| EXERCISE BRIEF |
Exactly how many lines below mention "Hence"? Answer with that number alone.

| STORED DATA |

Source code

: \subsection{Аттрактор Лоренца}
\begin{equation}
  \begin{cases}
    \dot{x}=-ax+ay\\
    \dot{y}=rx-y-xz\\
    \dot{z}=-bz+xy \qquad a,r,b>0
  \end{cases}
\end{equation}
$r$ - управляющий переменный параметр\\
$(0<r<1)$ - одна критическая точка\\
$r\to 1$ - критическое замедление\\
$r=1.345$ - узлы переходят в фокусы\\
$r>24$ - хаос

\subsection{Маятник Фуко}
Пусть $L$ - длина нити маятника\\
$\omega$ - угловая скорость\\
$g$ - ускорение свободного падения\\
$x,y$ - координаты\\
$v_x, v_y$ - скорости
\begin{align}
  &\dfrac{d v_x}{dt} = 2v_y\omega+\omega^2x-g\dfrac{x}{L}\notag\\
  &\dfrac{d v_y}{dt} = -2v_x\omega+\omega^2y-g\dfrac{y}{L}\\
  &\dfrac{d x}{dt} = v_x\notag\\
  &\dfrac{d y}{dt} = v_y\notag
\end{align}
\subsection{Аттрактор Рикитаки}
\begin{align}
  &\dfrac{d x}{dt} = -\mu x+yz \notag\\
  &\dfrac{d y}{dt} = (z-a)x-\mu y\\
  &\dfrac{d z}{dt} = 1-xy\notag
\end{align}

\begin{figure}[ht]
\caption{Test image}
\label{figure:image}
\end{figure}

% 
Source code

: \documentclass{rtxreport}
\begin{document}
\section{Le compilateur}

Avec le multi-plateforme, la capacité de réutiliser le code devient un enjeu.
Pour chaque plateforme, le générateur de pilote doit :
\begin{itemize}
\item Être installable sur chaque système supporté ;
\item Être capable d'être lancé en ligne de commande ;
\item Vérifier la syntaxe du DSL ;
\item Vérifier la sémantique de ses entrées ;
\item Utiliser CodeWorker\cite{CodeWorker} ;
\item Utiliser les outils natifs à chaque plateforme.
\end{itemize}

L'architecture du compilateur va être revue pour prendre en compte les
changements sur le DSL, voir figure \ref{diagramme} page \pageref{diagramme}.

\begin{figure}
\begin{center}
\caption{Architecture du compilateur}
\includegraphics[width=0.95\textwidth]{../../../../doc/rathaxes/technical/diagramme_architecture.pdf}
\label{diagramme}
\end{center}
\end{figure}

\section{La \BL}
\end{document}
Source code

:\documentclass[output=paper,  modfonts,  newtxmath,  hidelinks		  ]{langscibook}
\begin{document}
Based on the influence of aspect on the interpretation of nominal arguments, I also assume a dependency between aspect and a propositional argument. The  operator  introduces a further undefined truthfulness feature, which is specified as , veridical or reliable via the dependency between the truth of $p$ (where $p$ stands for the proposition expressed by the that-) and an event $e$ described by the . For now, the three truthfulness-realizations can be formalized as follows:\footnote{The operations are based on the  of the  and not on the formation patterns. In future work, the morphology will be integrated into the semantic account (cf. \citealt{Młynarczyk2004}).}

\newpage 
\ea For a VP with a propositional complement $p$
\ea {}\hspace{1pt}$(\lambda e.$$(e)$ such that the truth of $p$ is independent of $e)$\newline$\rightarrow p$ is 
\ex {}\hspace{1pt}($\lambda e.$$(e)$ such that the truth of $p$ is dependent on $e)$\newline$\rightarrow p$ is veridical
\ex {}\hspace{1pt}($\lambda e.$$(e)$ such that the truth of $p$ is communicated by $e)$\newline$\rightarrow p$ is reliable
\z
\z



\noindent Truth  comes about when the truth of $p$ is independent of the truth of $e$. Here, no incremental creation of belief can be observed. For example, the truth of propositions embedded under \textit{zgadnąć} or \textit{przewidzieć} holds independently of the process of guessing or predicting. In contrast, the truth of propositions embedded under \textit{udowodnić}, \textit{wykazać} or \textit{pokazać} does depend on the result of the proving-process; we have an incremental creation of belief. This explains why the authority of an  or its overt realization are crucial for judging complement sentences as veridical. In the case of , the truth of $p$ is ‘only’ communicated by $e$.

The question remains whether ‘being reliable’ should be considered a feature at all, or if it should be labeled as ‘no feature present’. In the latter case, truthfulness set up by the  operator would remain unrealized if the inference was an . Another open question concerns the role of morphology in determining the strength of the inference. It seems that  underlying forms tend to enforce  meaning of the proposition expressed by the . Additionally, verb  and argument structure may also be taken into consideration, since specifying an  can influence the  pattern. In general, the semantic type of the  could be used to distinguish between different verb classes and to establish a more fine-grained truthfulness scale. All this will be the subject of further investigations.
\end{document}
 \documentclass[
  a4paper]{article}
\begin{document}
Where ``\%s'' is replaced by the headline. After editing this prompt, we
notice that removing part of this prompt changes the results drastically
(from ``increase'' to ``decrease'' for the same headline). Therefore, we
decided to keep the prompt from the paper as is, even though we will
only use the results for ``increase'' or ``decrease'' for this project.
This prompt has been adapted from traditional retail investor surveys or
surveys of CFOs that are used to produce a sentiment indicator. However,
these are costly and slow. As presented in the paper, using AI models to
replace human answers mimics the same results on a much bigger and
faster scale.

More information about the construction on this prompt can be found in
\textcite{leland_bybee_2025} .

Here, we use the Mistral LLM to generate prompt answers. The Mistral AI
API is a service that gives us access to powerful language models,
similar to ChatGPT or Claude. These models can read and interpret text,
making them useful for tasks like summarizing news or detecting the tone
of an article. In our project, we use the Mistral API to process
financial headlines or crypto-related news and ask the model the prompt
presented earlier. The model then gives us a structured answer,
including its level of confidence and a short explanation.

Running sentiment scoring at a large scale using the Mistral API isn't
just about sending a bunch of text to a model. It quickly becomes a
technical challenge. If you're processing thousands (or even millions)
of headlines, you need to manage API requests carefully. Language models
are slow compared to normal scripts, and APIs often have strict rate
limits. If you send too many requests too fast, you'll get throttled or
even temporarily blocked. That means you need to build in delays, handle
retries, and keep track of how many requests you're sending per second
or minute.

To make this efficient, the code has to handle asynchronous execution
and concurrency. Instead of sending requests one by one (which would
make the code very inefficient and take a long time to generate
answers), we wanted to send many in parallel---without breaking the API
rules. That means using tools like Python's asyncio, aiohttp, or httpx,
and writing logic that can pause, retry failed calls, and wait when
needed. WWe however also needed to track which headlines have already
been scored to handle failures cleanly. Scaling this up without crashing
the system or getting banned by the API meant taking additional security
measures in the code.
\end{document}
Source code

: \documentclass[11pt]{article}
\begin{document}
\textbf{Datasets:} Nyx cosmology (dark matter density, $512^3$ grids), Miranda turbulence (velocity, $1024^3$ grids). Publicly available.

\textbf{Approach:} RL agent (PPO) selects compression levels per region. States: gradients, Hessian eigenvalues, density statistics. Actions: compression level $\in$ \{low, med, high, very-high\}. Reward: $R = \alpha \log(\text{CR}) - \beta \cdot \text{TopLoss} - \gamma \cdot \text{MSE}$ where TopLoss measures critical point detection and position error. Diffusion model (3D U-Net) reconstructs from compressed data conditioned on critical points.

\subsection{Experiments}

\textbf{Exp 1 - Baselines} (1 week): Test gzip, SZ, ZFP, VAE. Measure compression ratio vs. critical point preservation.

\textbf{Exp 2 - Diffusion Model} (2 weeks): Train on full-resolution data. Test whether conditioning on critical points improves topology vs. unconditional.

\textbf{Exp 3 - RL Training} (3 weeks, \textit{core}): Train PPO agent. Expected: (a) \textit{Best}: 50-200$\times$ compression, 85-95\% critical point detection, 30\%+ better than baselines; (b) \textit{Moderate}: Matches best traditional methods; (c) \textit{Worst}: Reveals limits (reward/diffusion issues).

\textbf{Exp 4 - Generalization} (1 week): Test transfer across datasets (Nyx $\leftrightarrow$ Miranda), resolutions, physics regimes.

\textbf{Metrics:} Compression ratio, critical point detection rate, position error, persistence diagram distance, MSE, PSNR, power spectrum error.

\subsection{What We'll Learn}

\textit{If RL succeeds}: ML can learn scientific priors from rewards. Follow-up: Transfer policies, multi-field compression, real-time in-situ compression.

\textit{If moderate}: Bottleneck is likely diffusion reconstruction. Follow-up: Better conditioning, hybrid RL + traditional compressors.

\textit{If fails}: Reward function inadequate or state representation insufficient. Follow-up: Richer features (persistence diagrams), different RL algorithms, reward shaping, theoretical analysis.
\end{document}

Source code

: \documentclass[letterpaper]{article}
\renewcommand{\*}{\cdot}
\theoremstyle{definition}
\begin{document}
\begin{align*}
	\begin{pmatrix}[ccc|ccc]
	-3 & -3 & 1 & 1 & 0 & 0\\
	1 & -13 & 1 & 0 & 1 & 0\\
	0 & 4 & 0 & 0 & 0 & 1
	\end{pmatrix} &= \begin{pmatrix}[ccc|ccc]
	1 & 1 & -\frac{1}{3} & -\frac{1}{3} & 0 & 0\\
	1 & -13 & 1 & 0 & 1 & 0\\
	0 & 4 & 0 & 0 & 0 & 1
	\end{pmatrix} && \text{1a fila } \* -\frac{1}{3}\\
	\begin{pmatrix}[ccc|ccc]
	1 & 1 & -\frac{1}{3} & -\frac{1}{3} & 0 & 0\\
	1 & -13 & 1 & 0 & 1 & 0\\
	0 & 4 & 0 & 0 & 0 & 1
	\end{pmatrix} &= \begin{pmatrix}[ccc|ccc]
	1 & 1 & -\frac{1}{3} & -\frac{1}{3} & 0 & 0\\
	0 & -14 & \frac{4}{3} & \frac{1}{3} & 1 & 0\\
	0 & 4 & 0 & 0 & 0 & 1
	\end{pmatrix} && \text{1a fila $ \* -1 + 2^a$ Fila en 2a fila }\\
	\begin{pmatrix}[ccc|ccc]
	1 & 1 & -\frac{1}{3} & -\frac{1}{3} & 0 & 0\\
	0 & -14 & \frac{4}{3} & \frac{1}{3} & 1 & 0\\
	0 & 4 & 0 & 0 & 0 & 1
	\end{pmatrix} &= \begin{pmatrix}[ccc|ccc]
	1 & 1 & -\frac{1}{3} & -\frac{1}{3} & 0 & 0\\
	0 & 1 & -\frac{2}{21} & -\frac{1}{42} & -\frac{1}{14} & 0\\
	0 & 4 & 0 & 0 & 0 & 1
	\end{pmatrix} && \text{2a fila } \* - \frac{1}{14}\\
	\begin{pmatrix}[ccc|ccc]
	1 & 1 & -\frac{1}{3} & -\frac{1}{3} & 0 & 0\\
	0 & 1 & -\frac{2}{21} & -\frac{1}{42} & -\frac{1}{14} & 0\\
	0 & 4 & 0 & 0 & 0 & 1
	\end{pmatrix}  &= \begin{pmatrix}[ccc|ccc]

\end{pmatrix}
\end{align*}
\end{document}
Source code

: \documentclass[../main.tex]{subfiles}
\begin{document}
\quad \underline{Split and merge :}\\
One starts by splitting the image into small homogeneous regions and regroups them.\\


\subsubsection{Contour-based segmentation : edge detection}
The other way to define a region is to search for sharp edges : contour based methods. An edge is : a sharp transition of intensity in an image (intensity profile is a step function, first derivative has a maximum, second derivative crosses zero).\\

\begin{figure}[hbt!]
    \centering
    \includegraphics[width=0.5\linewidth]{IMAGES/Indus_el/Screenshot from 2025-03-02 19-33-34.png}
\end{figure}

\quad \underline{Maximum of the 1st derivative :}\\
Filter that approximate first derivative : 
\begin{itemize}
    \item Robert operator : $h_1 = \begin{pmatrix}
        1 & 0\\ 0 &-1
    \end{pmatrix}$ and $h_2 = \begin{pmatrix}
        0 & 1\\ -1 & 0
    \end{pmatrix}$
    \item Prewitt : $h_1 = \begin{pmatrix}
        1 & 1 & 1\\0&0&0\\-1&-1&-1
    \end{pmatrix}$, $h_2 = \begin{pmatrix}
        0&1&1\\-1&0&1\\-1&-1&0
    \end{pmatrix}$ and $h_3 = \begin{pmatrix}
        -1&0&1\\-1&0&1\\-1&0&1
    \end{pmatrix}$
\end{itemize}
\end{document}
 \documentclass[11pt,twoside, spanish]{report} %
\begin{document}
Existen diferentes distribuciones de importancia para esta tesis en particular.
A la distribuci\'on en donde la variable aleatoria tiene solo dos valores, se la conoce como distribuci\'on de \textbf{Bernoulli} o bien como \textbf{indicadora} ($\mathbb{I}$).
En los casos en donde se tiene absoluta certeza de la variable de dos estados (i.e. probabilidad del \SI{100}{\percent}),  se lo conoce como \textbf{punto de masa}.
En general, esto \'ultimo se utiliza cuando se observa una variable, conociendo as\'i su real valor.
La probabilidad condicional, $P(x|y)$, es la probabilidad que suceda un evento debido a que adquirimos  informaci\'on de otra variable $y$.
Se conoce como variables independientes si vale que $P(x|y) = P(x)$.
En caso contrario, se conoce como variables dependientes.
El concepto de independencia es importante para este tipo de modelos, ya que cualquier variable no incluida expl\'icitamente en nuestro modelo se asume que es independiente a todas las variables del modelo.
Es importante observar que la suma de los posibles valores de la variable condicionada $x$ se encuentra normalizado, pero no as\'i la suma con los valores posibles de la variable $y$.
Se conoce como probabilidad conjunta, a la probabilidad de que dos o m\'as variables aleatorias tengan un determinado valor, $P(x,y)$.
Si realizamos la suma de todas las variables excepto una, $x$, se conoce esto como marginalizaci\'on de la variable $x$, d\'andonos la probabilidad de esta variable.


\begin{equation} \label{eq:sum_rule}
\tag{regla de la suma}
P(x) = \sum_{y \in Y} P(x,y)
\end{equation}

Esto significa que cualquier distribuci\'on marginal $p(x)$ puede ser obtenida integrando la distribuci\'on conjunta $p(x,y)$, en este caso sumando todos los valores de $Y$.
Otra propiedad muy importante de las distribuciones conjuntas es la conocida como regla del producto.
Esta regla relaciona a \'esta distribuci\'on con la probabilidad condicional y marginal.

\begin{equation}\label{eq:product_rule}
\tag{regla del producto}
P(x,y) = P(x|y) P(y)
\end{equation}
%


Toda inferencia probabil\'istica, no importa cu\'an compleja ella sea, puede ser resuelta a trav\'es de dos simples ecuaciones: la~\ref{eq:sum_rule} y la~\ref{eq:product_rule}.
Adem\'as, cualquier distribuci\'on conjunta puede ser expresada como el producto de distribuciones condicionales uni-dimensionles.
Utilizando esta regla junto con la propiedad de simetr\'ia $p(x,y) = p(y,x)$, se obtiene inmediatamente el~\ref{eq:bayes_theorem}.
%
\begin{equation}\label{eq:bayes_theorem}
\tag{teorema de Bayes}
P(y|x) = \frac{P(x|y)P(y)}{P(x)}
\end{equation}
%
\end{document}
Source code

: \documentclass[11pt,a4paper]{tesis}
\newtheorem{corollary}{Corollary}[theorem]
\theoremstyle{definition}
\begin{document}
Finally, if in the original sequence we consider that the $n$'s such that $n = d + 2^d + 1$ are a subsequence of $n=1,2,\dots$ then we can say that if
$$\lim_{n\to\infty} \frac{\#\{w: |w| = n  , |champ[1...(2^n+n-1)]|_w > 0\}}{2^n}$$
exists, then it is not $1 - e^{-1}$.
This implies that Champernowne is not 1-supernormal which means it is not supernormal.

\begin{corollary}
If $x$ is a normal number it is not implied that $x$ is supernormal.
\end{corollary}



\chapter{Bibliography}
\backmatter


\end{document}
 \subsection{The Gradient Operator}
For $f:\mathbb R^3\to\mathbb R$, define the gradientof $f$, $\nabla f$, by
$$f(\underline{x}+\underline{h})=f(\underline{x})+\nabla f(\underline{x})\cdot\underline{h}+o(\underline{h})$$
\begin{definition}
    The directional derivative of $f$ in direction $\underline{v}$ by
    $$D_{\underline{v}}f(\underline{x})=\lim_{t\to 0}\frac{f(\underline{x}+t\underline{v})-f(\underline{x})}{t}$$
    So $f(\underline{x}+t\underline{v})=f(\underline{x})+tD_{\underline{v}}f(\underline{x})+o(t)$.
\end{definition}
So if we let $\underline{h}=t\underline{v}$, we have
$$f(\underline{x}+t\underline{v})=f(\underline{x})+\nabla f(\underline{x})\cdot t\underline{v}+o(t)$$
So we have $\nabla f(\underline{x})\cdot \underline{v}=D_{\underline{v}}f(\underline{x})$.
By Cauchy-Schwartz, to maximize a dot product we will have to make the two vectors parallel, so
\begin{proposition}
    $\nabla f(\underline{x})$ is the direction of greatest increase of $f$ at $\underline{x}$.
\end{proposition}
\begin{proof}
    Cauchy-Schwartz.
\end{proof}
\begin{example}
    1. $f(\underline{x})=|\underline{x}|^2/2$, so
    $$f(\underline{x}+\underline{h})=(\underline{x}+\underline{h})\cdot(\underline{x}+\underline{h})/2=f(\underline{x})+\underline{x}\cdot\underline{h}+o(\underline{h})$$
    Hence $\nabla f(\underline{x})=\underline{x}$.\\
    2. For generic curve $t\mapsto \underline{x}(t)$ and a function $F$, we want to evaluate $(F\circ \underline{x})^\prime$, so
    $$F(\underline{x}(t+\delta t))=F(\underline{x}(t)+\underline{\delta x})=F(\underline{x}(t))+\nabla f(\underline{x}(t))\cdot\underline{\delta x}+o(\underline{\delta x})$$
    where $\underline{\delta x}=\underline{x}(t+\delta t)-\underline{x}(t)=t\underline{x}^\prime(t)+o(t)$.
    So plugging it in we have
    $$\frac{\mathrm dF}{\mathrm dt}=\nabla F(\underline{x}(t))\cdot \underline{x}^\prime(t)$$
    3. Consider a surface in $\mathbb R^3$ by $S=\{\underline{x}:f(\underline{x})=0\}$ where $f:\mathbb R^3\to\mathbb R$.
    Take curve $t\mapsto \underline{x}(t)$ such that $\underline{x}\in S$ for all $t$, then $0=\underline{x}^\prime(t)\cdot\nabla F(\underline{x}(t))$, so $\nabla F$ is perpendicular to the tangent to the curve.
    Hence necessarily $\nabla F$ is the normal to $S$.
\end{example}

| OUTPUT |
2